Prompt —
Among the entries below, find the lines with the word "Remark" and return them.

Recorded information —
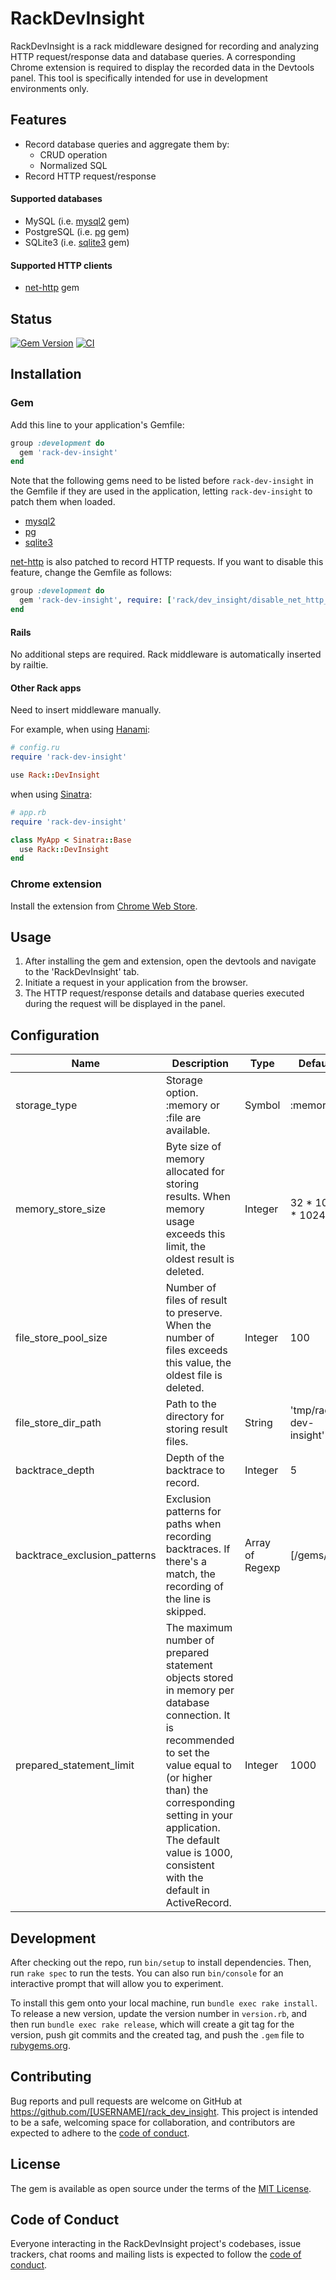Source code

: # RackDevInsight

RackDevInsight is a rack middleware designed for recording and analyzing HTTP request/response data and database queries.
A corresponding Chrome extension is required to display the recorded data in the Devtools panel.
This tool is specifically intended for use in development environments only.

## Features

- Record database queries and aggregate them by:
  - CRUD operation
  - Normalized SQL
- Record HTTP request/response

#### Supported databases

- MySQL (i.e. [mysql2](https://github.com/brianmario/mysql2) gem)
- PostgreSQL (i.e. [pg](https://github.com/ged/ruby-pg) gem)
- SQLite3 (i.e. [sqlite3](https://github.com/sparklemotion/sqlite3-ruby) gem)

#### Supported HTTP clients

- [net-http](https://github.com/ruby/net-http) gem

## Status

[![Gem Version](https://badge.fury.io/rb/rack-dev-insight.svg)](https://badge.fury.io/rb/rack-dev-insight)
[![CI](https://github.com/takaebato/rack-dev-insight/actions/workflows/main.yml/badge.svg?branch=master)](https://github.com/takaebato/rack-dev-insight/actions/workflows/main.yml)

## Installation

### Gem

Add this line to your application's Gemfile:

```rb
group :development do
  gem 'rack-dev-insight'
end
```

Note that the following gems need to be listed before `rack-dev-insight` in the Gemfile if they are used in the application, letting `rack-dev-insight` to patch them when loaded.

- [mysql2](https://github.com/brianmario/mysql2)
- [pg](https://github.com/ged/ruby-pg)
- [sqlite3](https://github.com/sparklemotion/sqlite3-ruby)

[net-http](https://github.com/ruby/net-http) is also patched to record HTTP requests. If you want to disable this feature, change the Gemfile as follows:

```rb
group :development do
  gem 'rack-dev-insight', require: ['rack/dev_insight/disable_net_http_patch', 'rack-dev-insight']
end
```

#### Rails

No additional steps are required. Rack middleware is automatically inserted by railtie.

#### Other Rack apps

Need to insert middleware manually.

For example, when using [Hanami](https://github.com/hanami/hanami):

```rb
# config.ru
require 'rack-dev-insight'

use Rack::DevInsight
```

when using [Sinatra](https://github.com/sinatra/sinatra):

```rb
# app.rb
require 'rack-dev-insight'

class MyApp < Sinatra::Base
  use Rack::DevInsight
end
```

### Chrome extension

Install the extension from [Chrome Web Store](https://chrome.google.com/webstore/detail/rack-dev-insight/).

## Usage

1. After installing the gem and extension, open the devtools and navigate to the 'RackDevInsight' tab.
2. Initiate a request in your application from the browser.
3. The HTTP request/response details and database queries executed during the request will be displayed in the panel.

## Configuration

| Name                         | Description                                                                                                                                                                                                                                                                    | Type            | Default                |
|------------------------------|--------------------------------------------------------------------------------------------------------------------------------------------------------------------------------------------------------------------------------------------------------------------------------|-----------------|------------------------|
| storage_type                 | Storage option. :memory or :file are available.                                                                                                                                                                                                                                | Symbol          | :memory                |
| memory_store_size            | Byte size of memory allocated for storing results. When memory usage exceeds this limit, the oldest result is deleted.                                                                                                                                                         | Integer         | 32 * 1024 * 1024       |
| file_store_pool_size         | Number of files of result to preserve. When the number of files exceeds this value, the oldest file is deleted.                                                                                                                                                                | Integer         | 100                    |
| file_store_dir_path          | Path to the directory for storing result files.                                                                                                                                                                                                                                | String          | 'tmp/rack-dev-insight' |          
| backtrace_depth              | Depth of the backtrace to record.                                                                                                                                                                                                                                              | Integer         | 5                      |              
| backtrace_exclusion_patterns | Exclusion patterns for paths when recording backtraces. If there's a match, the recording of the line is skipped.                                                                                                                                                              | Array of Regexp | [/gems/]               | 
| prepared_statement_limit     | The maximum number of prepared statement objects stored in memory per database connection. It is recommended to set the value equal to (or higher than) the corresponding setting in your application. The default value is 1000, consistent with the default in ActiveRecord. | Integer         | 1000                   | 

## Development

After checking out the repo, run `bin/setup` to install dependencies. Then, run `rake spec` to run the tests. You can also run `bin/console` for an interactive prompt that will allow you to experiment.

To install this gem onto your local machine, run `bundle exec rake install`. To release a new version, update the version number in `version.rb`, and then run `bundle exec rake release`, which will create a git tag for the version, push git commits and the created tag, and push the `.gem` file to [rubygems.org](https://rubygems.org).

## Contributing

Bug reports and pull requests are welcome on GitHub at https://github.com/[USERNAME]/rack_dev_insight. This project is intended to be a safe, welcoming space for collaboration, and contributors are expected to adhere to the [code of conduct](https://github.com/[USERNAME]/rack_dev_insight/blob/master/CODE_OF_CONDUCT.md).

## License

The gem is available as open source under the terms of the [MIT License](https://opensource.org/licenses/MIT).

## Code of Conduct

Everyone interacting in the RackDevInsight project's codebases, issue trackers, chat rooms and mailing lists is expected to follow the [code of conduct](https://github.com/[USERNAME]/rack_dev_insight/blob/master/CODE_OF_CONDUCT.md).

...

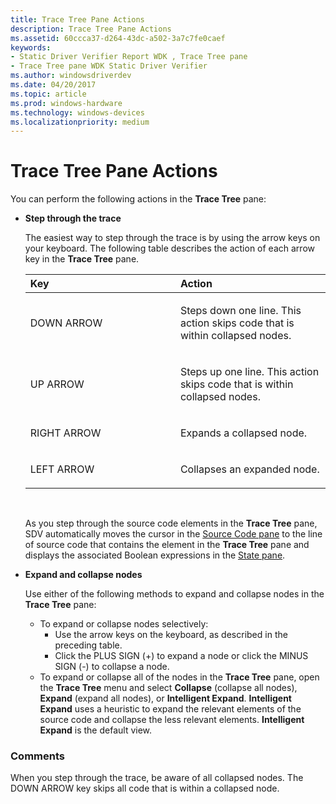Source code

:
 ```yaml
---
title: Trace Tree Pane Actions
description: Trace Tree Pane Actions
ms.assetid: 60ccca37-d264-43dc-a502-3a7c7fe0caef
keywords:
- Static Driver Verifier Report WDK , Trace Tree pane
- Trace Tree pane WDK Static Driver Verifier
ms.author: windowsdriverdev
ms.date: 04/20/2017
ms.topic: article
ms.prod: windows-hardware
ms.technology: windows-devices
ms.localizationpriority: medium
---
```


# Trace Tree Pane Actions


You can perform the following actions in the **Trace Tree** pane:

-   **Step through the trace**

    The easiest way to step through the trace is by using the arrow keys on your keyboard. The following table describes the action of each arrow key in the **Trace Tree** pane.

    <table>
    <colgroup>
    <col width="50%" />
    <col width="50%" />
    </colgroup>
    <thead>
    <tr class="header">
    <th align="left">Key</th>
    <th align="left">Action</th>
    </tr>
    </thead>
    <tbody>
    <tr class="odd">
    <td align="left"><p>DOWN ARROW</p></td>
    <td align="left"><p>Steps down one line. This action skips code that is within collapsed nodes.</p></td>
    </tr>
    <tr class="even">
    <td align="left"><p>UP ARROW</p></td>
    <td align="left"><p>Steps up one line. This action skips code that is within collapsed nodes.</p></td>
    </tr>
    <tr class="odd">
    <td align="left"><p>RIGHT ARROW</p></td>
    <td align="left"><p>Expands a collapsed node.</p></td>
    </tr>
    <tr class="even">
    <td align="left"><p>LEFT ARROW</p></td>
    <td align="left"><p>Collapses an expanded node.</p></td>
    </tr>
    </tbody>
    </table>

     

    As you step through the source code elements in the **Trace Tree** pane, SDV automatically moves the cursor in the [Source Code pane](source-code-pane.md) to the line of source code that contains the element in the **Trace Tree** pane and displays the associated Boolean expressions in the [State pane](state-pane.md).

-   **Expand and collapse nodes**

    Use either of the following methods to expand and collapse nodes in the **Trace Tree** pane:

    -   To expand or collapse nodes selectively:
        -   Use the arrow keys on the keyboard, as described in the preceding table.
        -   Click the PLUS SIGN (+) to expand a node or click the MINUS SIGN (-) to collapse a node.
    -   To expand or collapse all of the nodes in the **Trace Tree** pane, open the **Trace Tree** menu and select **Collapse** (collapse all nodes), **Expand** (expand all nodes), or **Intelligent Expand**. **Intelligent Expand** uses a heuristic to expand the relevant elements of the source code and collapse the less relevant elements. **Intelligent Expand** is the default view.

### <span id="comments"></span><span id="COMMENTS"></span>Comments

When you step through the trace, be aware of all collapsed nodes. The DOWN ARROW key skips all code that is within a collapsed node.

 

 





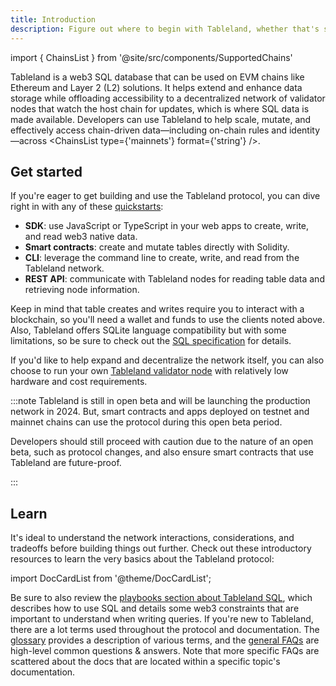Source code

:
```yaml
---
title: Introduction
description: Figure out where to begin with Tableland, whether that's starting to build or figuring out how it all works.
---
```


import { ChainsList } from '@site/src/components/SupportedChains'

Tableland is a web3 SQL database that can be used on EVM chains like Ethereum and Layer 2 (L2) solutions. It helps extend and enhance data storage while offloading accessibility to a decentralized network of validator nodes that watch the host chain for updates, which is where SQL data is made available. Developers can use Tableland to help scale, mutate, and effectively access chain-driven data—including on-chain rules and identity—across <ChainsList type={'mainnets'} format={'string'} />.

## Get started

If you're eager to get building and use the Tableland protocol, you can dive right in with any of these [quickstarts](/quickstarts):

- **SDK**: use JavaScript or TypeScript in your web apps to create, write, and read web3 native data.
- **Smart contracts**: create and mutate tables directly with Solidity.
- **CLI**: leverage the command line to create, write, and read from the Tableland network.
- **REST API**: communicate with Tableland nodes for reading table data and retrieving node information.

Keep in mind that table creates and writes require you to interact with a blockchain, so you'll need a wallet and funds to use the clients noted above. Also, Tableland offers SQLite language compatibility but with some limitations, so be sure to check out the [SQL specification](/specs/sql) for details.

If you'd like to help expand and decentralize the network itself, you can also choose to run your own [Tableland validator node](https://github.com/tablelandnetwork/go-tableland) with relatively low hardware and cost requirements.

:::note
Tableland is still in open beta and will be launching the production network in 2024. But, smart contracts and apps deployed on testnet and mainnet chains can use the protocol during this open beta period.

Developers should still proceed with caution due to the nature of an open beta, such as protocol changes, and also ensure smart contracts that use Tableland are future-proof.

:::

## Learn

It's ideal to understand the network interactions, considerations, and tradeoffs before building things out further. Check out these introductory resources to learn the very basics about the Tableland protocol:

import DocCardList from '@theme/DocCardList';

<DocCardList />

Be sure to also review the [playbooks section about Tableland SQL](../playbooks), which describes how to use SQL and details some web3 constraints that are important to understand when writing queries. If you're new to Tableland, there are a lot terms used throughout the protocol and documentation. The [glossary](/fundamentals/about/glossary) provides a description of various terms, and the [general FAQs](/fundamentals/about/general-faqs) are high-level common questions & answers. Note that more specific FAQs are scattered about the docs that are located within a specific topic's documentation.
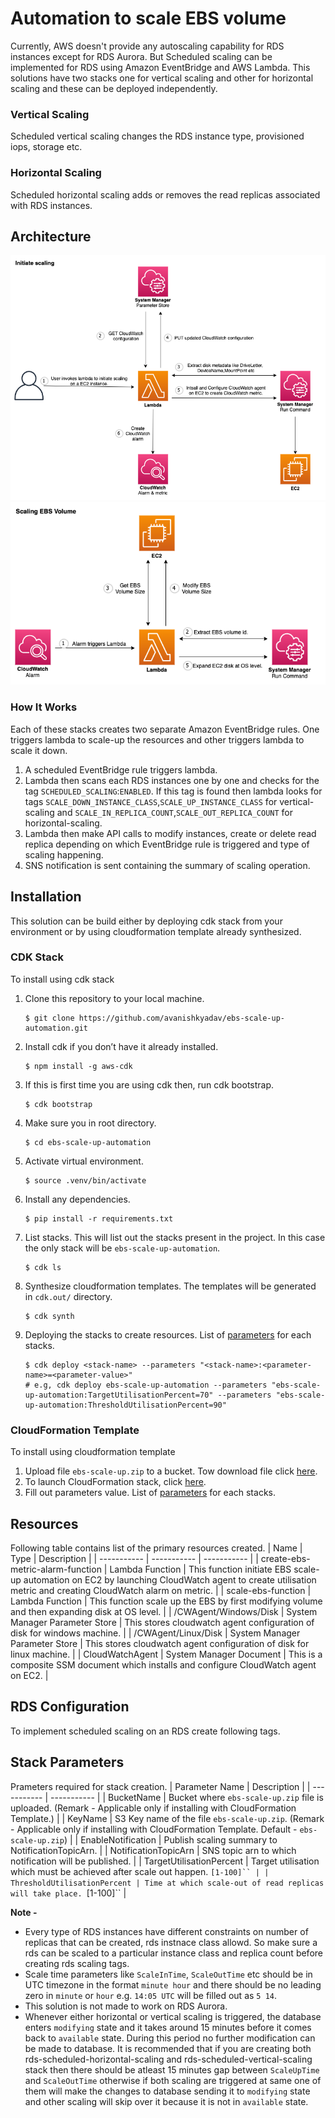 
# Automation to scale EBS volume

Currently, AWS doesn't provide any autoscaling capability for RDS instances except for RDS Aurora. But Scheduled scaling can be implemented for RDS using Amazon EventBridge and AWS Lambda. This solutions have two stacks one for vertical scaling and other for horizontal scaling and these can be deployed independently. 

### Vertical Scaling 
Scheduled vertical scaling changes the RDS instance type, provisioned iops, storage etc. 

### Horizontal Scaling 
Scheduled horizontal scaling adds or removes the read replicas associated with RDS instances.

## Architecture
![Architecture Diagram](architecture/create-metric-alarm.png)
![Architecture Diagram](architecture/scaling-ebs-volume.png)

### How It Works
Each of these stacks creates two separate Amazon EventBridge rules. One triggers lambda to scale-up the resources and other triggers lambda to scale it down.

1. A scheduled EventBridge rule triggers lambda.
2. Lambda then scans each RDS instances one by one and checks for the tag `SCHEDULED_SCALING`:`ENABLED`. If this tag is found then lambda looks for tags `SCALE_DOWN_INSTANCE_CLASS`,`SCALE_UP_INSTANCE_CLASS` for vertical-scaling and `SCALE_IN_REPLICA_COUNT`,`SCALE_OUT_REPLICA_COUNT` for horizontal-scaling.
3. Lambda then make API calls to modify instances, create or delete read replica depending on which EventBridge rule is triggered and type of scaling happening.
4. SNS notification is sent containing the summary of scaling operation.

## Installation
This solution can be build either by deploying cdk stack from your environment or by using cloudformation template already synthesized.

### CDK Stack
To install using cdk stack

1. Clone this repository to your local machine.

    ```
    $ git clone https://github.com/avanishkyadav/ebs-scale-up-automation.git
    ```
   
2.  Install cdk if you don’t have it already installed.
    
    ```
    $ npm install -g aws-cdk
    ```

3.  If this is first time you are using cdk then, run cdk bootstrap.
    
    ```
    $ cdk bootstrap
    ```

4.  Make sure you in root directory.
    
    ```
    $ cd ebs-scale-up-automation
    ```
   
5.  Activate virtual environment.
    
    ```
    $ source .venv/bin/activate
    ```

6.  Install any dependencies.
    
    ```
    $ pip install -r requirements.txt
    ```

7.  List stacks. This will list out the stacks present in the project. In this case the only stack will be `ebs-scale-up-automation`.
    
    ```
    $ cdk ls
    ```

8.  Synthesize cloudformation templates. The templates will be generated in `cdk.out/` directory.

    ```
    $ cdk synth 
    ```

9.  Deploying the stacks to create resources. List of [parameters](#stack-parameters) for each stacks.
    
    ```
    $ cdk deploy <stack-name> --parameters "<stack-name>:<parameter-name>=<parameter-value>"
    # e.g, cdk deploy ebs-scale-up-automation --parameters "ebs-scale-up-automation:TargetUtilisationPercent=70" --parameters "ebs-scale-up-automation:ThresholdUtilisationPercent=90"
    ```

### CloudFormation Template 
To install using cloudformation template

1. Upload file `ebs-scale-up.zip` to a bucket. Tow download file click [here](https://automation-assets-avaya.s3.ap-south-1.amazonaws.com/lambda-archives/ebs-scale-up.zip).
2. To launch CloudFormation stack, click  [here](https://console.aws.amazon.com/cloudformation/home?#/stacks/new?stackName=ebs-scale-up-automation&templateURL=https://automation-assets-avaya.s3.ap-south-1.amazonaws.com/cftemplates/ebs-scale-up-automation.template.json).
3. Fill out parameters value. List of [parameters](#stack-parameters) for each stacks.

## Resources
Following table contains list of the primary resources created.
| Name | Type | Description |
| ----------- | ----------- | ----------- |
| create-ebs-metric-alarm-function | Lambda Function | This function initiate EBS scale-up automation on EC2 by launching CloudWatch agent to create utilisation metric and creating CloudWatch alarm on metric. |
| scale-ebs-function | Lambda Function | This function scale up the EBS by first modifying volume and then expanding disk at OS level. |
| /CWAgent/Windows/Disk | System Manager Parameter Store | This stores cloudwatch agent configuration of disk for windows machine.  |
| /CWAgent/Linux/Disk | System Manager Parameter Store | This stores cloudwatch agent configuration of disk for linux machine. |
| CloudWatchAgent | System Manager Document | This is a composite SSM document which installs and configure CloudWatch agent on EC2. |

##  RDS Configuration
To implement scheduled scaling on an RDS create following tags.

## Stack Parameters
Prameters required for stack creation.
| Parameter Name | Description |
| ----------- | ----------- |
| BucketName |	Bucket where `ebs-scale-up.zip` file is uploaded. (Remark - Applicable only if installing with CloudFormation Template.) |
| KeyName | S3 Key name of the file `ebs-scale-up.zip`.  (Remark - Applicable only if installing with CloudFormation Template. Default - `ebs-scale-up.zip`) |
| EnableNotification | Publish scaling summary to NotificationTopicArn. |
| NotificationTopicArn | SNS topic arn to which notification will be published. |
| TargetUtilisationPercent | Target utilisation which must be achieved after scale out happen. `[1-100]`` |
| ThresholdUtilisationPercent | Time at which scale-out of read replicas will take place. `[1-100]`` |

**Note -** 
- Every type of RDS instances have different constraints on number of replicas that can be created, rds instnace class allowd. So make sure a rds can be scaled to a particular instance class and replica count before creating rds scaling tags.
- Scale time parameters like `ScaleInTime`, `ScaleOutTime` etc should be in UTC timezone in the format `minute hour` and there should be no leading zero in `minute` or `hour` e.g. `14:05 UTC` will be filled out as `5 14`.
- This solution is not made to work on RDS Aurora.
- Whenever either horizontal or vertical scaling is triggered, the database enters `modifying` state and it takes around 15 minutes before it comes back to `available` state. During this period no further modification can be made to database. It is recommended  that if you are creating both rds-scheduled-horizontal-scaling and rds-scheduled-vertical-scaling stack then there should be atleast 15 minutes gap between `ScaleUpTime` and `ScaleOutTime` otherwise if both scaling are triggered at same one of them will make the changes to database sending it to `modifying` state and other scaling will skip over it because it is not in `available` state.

...

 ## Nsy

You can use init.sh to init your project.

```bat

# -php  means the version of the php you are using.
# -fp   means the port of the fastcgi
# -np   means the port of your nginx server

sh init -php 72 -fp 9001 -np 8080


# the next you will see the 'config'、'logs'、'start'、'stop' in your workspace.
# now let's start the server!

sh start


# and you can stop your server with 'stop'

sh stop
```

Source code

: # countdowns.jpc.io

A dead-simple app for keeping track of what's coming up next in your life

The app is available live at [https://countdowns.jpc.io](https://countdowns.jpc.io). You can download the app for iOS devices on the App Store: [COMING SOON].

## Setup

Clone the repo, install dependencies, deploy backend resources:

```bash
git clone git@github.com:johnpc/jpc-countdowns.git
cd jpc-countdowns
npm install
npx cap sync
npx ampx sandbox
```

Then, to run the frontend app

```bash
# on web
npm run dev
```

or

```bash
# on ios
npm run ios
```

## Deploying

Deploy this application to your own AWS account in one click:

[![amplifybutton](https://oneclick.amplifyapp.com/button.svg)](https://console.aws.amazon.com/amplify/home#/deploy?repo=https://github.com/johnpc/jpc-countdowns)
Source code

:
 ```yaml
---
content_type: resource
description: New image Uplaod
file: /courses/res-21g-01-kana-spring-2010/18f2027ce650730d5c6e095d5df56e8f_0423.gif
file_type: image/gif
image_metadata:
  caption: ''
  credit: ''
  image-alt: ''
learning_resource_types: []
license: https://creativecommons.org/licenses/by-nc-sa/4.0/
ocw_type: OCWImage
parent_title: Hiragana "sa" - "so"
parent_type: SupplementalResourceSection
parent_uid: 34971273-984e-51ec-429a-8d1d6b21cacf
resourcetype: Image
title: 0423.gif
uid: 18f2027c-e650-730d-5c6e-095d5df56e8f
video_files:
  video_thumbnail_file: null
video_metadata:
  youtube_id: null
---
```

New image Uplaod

Worked solution —
| BucketName |	Bucket where `ebs-scale-up.zip` file is uploaded. (Remark - Applicable only if installing with CloudFormation Template.) |
| KeyName | S3 Key name of the file `ebs-scale-up.zip`.  (Remark - Applicable only if installing with CloudFormation Template. Default - `ebs-scale-up.zip`) |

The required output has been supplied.